Although they have tried to get utility assistance, they’ve received no response from the agency they contacted.

“It’ll be so cold in here,” she said sitting on their couch Monday. “I have to stay in my room, stay under the covers.”

Natasha Smith’s difficulties, meantime, go far beyond her bills for gas, electric and water. She is also an example of how for some families the difference between living in a warm home or being homeless can turn on a cascade of bad events.

Smith, who has no relatives in town, said that her troubles truly took hold with her broken vehicle, a 1997 Ford Expedition. “I lost my transportation,” she said.

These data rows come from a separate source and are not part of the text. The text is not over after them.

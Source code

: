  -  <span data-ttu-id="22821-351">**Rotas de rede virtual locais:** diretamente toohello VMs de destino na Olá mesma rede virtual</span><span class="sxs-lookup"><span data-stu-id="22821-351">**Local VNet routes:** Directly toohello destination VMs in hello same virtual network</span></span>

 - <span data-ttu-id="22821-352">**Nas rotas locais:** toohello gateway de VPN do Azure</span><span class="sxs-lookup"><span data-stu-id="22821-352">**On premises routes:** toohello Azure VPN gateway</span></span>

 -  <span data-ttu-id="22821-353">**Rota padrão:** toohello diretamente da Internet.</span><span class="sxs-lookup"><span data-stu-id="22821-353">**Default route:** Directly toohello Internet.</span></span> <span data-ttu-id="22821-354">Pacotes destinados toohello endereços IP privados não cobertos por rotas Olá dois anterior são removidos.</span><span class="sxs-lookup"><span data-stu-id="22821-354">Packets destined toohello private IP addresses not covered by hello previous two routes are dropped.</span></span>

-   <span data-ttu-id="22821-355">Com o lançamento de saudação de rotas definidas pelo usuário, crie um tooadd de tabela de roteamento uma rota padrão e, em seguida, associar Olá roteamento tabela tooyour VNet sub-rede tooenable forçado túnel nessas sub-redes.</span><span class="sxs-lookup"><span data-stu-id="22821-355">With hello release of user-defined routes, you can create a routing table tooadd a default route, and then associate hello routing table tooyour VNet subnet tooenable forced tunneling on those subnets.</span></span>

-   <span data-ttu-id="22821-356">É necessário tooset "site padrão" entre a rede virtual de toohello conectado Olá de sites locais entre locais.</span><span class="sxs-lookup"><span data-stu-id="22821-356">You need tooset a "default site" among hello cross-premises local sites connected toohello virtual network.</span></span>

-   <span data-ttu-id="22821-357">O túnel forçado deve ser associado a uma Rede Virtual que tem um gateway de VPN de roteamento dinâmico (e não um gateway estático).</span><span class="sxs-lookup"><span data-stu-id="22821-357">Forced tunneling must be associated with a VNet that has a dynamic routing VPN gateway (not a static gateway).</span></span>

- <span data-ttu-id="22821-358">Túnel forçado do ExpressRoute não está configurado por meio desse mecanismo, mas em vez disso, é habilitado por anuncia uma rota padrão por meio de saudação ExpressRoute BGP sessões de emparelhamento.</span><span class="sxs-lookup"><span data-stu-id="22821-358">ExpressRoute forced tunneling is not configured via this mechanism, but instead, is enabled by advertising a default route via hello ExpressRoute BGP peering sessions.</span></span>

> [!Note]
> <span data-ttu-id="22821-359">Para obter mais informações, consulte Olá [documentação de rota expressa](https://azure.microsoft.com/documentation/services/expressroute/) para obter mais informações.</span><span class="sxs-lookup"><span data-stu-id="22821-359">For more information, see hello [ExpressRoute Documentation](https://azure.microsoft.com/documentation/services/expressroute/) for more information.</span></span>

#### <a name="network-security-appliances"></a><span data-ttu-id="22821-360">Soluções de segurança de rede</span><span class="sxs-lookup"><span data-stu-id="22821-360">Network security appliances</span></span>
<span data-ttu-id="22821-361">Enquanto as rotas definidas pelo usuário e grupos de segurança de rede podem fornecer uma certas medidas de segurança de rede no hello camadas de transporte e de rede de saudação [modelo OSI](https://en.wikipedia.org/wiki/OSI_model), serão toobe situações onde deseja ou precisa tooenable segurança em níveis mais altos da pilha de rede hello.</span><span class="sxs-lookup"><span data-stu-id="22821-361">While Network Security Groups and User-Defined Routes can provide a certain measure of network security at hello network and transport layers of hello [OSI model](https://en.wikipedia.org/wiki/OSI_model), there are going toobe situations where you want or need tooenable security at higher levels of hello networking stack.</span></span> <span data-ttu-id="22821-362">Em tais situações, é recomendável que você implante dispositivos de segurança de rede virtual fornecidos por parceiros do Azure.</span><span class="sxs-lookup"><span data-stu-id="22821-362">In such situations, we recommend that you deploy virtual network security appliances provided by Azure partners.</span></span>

That meant for several months she had trouble getting to work on time for a $14 an hour job working the phones for a collection agency in Johnson County. Psychologically, the job had already been hard for her. Having been poor and in debt herself, she felt terrible trying to wrest money from people. She conceded that, as her bosses also knew, she was not suited for the work.

“I couldn’t do it,” she said. “People call. They’ve been diagnosed with sickness, lost a job, lost a loved one. It was not me. My manager, he was a wonderful manager, he was like, ‘You minister. You talk to people on the phone. But this is not your calling.’ 

In September, after repeatedly being late for work or missing days, she was let go six months after she was hired.

She had no severance and no savings. The home they lived in had been relatively new to them.

“A blessing,” said Smith, who uses the term often, when speaking of her children and her life in general. “It was the first home of our own without having to reside with anyone.”

After she was fired, the $205 she received each week in Missouri unemployment wasn’t even enough to cover the rent, no less the gas, electric or water. Were it not for $900 per month she receives in SNAP, the Supplemental Nutrition Assistance Program formerly known as food stamps, there would be no money to eat.

Facing eviction, Smith has no animus toward her landlord, Benchmark LLC.

“They are very godly people,” she said. “They have been wonderful. They have really tried to work with me. … But they are a business.”

Desperate for help, Smith last week contacted a longtime friend, the daughter of Alvin Brooks, Kansas City’s former mayor pro tem. Brooks’ daughter was one of Smith’s childhood friends.

The result was a mass email to friends and other community leaders to raise money to help Smith stay in her home.

“I think of six kids out on the street,” Brooks said. “I’m 81 years old. My mom used to say, ‘Nothing beats a failure like a try.’ You have to try.”

Brooks, of course, knows that even if he can raise the nearly $4,000 that Smith owes to stay in her home, that will only be a stopgap. Next month, another $925 will be due. He also knows that it is only Missouri’s “cold weather rule” that prevents utilities from shutting off heat during the cold winter months. Come March or April, those bills will have climbed higher and be due.

Brooks’ greater hope is to find Smith a job.

“I want to work,” said Smith, who said she is a certified pharmacy technician and has been busily applying for jobs. “I tell my kids that their responsibility is to be in school. My responsibility is to care for them. It weighs me down that I’m not working.”

Winter in Kansas City is far from over. The weather, she knows, will turn colder.

“I want to get out of this. That is why I cry. I’m doing everything I’m supposed to do. What else is there? I can’t get any answers.”